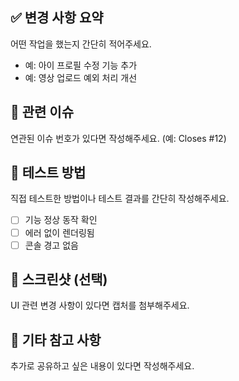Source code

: ## ✅ 변경 사항 요약

어떤 작업을 했는지 간단히 적어주세요.

- 예: 아이 프로필 수정 기능 추가
- 예: 영상 업로드 예외 처리 개선

## 🔗 관련 이슈

연관된 이슈 번호가 있다면 작성해주세요. (예: Closes #12)

## 🧪 테스트 방법

직접 테스트한 방법이나 테스트 결과를 간단히 작성해주세요.

- [ ] 기능 정상 동작 확인
- [ ] 에러 없이 렌더링됨
- [ ] 콘솔 경고 없음

## 📸 스크린샷 (선택)

UI 관련 변경 사항이 있다면 캡처를 첨부해주세요.

## 💬 기타 참고 사항

추가로 공유하고 싶은 내용이 있다면 작성해주세요.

• **WHAT TO PRODUCE**
Please repeat the lines above exactly, beginning with the line that contains "- [ ] 기능 정상 동작 확인" and ending with the final one.

• **SOLUTION TO THIS TASK**
- [ ] 기능 정상 동작 확인
- [ ] 에러 없이 렌더링됨
- [ ] 콘솔 경고 없음

## 📸 스크린샷 (선택)

UI 관련 변경 사항이 있다면 캡처를 첨부해주세요.

## 💬 기타 참고 사항

추가로 공유하고 싶은 내용이 있다면 작성해주세요.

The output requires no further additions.